Wild, diverse scrub contributes to a significant expansion of biodiversity, but most significantly the wild brush can serve as power station for bug and insect life, particularly pollinators like butterflies, bees and moths. In the summer months Dawlish Park is awash with a constant buzz, a reminder of the work of thousands of pollinators needed to achieve the blooming colours at that time of year.
And it should not be forgotten that wild grasses and scrub - and not just trees - are highly effective at removing carbon and cleaning the air.
The final habitat is forest or woodland. This space provides ample cover and habitats for mammals and particularly bird-life. More notably, it creates damper, more shaded ground spaces, perfect for the development of mosses, bramble and fungi, all of which contribute to a rich and diverse plant landscape, and offer different food sources to attract different species of animal and insect life. Not to say the occasional human forager.

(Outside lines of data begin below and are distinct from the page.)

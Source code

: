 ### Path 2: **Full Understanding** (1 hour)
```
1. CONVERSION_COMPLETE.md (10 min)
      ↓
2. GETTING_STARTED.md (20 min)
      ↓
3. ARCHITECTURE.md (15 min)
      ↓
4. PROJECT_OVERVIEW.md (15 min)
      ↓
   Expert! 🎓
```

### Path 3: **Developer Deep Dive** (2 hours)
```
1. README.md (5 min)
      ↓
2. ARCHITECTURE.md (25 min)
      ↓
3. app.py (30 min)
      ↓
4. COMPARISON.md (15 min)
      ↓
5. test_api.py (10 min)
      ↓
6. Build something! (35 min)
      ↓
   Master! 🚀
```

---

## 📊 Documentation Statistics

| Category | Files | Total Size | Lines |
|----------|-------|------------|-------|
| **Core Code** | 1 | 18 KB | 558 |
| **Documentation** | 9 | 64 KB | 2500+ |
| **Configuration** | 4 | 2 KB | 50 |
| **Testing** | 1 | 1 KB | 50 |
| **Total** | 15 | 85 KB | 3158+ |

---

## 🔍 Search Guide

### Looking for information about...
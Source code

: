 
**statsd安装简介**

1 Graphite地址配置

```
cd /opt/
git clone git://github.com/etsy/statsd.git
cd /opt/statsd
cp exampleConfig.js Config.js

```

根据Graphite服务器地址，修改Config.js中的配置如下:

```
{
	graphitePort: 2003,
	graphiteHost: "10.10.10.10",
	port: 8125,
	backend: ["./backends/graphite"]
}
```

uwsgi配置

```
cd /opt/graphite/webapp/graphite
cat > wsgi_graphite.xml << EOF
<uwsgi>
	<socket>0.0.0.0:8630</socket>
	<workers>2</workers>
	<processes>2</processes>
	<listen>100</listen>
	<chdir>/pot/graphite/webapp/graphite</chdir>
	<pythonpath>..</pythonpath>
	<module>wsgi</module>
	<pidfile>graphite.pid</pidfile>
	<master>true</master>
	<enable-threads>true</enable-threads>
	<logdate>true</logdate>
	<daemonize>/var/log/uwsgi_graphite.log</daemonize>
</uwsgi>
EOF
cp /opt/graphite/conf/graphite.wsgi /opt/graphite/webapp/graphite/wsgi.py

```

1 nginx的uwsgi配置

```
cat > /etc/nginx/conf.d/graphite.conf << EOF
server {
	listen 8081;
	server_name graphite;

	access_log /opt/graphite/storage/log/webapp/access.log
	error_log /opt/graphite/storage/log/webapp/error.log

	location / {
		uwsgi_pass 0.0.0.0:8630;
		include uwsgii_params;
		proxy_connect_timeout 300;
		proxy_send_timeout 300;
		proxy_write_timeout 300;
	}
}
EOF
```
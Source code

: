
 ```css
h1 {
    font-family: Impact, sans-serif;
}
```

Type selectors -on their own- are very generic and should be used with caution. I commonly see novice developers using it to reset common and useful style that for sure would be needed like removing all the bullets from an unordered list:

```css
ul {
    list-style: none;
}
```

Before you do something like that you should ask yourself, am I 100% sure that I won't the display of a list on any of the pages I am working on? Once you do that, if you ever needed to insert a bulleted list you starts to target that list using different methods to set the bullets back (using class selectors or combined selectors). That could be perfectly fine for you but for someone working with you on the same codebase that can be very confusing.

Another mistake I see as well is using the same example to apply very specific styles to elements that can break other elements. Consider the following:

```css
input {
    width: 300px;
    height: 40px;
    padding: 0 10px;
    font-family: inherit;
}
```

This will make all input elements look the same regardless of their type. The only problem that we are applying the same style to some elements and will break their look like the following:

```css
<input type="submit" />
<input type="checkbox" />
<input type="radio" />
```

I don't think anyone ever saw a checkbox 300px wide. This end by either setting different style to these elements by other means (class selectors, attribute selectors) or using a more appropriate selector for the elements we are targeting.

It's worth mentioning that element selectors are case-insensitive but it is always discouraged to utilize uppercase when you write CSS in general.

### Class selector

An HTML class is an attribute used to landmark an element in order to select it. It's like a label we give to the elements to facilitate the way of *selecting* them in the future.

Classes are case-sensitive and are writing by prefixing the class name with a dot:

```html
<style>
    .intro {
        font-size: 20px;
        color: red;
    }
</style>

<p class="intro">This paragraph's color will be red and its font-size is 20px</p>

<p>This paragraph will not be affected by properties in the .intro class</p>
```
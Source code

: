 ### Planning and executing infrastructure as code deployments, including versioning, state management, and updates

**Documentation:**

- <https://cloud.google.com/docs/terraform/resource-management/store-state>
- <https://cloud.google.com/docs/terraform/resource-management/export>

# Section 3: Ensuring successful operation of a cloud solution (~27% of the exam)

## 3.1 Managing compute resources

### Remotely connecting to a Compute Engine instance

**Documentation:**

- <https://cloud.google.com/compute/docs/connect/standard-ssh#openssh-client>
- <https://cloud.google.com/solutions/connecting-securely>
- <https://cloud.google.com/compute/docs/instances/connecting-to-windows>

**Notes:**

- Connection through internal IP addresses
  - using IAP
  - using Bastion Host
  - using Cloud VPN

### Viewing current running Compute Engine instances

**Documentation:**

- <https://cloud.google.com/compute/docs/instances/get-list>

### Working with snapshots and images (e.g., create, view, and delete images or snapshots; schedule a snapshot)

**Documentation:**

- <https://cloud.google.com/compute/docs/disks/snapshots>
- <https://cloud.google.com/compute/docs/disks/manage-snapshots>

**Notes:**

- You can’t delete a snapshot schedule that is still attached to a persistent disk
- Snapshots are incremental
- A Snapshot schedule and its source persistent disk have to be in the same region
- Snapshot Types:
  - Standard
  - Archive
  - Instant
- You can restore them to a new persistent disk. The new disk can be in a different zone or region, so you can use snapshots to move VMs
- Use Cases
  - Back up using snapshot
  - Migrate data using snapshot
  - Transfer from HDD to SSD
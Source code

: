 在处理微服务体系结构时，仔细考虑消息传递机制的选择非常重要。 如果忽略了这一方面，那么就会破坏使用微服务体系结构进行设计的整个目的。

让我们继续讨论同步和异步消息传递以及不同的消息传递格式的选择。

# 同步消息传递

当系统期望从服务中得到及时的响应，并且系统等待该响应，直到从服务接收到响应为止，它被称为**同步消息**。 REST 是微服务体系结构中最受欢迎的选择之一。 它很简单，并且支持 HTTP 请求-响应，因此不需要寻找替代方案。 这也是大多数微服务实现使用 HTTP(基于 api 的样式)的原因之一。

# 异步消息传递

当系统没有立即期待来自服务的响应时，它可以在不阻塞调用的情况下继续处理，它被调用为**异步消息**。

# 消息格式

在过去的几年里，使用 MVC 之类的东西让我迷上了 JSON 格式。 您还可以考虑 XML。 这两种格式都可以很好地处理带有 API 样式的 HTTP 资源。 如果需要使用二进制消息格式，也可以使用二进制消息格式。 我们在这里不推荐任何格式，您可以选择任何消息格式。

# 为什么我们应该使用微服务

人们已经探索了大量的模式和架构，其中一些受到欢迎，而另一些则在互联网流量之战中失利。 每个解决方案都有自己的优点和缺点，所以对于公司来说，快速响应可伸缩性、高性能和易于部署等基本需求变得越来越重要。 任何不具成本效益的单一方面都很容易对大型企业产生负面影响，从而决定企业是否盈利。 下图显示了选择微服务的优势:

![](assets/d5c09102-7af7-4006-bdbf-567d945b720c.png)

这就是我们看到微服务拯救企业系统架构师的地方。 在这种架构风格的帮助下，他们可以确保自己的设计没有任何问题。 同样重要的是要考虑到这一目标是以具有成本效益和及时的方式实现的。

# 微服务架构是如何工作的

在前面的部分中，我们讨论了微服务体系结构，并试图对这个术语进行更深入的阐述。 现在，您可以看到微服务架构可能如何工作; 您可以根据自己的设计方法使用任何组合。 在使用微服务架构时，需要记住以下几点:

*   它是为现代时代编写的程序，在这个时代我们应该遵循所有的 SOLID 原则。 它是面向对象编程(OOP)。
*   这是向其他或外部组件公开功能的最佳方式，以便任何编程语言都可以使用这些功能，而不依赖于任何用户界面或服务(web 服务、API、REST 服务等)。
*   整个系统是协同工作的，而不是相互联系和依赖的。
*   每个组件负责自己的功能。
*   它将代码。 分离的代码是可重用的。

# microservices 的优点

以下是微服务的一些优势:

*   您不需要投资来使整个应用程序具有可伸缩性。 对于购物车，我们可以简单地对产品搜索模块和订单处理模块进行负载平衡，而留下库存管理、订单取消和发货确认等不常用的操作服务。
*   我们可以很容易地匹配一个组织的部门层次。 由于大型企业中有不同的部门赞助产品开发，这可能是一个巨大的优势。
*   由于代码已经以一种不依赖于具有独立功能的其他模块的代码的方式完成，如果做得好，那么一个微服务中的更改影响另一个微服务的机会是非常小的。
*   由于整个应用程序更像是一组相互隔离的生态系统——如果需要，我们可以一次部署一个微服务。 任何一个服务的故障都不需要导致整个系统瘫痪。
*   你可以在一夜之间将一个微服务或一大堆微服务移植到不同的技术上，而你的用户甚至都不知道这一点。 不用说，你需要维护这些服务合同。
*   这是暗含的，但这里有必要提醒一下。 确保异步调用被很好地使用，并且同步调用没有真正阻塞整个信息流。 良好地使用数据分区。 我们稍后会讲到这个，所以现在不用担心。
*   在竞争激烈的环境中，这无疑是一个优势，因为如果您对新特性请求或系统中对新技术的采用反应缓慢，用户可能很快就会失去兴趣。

Where Dawlish Park is at its very best is within it’s unique fourth habitat, one that is a mixture of all the three previous. Seen below, this space is referred to as a silvopasture, wherein the combination of trees, scrub and grazing animals ensure a mutually beneficial environment where animals and plants support each other. This is not only useful for building out long runs of our three key macro-habitats, but it is also wonderfully aesthetically pleasing, creating a lovely space where we humans want to spend time and graze like the rest of the mammals do.
Beyond our habitats though, Dawlish Park’s greatest diversity can be seen in it’s inhabitants. As discussed in our previous piece recounting the history of our work in Dawlish Park, we have a dedicated herd of Welsh Mountain “Badger-Faces” of which we have the Torwen strain, or those which are coloured black with white markings. This small, free ranging group of around 13, run wild through the 75 acres of Dawlish Park, and have no separation between the rams and ewes, creating an independent herd protected by the males.
Next up we have deer. Dawlish Park has benefits from being on Haldon Hill and being in an ancient deer park, meaning that we get to tap into the decent amount of deer who remain there historically. As a result of increasing human activity and the increasing activity of privately owned homes on the hill, the safe spaces for those deer are ever decreasing, and so Dawlish Park has become not just a home for its black fallow, but an essential part of a green corridor allowing Haldon deer to run up to the heights of the hill, and down to the small villages of Mamhead and Ashcombe on the south face.



For all our planning with Dawlish Park though, in the end a LettsSafari rewilding project is just as much about letting go and seeing what will happen as it is about planning to relinquish control to nature. As a result, many of the residents of Dawlish Park are inadvertent communities of foxes, badgers, pheasants, birds of prey like falcons or buzzards, owls and bats.




In spite of all of this, our most surprising residents are also the most recent to move in. In the waning summer months of 2023, the team here at Dawlish Park spotted some distinct colours and plumes, the undeniable signs of peafowl. At first what was just a peahen, making herself known and visible to the team, would soon be revealed to be just the beginning.
She now has three little peafowl she is raising, which have already reached half her size. They’re making up a new community in the wide eco-system of Dawlish Park (and occasionally springing into the nearby Sunrise Park), soon likely creating new groups of peacocks and peahens that will pop up throughout the park, attracted and sustained by the wilded nature of the space. And through it all, LettsSafari will continue to support them, helping to ensure Dawlish Park today is just a precursor of the potential of Dawlish Park tomorrow.